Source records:
++++

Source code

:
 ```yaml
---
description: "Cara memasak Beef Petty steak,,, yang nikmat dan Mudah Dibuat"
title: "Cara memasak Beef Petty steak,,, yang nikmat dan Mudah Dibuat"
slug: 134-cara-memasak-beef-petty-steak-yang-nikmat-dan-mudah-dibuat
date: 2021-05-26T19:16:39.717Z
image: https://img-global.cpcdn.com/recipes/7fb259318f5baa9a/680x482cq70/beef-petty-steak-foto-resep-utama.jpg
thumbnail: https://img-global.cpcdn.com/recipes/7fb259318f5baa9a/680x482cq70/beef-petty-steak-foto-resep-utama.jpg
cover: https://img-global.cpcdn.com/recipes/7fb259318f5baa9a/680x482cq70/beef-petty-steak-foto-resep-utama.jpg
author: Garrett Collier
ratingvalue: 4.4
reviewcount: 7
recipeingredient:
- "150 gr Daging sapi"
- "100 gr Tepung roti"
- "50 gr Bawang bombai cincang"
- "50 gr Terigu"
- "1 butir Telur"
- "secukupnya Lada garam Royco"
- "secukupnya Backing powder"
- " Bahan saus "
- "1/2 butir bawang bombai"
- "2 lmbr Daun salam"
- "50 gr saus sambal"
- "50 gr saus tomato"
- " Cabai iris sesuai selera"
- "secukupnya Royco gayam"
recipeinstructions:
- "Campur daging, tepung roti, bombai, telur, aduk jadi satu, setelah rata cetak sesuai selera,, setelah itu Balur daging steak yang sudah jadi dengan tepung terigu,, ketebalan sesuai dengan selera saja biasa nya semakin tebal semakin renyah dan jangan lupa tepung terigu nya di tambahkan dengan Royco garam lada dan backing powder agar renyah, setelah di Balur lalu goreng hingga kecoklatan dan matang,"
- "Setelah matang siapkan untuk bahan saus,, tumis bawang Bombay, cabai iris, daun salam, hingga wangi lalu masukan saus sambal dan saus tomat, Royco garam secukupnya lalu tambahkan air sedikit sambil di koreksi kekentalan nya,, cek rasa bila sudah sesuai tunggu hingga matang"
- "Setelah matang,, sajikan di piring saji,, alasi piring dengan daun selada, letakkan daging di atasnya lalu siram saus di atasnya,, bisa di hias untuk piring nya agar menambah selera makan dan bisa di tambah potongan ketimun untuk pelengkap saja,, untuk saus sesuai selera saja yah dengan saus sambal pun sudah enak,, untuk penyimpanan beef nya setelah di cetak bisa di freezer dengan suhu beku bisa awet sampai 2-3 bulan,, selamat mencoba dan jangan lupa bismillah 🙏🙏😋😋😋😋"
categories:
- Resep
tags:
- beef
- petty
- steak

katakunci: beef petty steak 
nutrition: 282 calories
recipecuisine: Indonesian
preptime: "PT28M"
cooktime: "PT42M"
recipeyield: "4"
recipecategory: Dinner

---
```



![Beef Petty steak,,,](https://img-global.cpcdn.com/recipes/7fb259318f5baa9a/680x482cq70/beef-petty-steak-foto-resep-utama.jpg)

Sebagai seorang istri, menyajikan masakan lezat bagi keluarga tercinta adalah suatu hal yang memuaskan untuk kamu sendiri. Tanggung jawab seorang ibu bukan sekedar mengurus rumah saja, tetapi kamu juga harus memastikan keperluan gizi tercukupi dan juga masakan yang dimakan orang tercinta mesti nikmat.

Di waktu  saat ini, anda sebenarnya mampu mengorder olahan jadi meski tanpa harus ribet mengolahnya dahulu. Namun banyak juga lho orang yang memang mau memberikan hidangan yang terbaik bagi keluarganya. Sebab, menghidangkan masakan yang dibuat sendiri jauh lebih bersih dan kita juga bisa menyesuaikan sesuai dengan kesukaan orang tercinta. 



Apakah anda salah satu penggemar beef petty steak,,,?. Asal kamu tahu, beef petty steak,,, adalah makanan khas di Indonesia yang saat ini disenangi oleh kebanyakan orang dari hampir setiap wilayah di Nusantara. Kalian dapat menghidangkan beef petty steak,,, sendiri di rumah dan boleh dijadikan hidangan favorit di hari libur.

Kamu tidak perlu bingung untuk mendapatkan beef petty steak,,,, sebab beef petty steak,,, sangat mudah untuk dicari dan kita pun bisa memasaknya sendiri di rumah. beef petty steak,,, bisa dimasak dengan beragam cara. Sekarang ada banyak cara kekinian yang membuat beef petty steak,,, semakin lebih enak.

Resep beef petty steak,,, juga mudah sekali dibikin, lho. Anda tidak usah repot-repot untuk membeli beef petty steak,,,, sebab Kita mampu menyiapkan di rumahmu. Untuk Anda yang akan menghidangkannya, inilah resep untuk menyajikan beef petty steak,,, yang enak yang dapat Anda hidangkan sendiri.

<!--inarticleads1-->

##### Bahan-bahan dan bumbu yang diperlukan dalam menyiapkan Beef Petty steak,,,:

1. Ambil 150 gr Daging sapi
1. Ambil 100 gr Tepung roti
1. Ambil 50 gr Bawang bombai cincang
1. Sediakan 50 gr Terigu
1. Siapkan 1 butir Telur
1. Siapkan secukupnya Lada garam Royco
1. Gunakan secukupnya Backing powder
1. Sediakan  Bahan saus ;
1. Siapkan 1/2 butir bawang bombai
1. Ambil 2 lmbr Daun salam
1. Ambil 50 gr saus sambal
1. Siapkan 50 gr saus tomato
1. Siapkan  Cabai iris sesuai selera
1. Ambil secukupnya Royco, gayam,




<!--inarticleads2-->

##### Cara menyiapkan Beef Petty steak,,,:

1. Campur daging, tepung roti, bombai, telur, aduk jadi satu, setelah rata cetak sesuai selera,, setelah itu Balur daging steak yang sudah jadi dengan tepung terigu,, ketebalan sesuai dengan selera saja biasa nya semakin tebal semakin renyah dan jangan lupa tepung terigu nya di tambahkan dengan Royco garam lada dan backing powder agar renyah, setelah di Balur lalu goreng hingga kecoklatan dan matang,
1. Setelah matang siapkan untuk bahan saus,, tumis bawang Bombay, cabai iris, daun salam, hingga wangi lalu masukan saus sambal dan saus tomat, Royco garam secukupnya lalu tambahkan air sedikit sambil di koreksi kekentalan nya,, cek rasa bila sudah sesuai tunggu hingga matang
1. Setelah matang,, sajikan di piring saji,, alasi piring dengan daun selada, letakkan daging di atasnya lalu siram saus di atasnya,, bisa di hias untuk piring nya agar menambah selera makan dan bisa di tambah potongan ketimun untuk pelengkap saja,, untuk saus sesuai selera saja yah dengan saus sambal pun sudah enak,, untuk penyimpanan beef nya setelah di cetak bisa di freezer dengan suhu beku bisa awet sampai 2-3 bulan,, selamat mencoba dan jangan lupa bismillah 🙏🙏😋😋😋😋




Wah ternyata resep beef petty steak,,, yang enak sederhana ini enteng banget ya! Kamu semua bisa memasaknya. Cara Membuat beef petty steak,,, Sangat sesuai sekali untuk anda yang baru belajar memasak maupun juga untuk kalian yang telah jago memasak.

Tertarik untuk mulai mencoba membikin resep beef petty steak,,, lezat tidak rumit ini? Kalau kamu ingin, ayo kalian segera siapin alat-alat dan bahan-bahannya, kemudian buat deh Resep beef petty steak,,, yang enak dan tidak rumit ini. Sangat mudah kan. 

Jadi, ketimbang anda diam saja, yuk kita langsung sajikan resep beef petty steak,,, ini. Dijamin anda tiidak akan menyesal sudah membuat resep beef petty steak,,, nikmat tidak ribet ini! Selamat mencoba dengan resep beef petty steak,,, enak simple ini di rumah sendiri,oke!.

++++

EXERCISE OBJECTIVE: Your answer should consist of all lines above that include the string "tunggu".

RESPONSE TO THE TASK:
- "Setelah matang siapkan untuk bahan saus,, tumis bawang Bombay, cabai iris, daun salam, hingga wangi lalu masukan saus sambal dan saus tomat, Royco garam secukupnya lalu tambahkan air sedikit sambil di koreksi kekentalan nya,, cek rasa bila sudah sesuai tunggu hingga matang"
1. Setelah matang siapkan untuk bahan saus,, tumis bawang Bombay, cabai iris, daun salam, hingga wangi lalu masukan saus sambal dan saus tomat, Royco garam secukupnya lalu tambahkan air sedikit sambil di koreksi kekentalan nya,, cek rasa bila sudah sesuai tunggu hingga matang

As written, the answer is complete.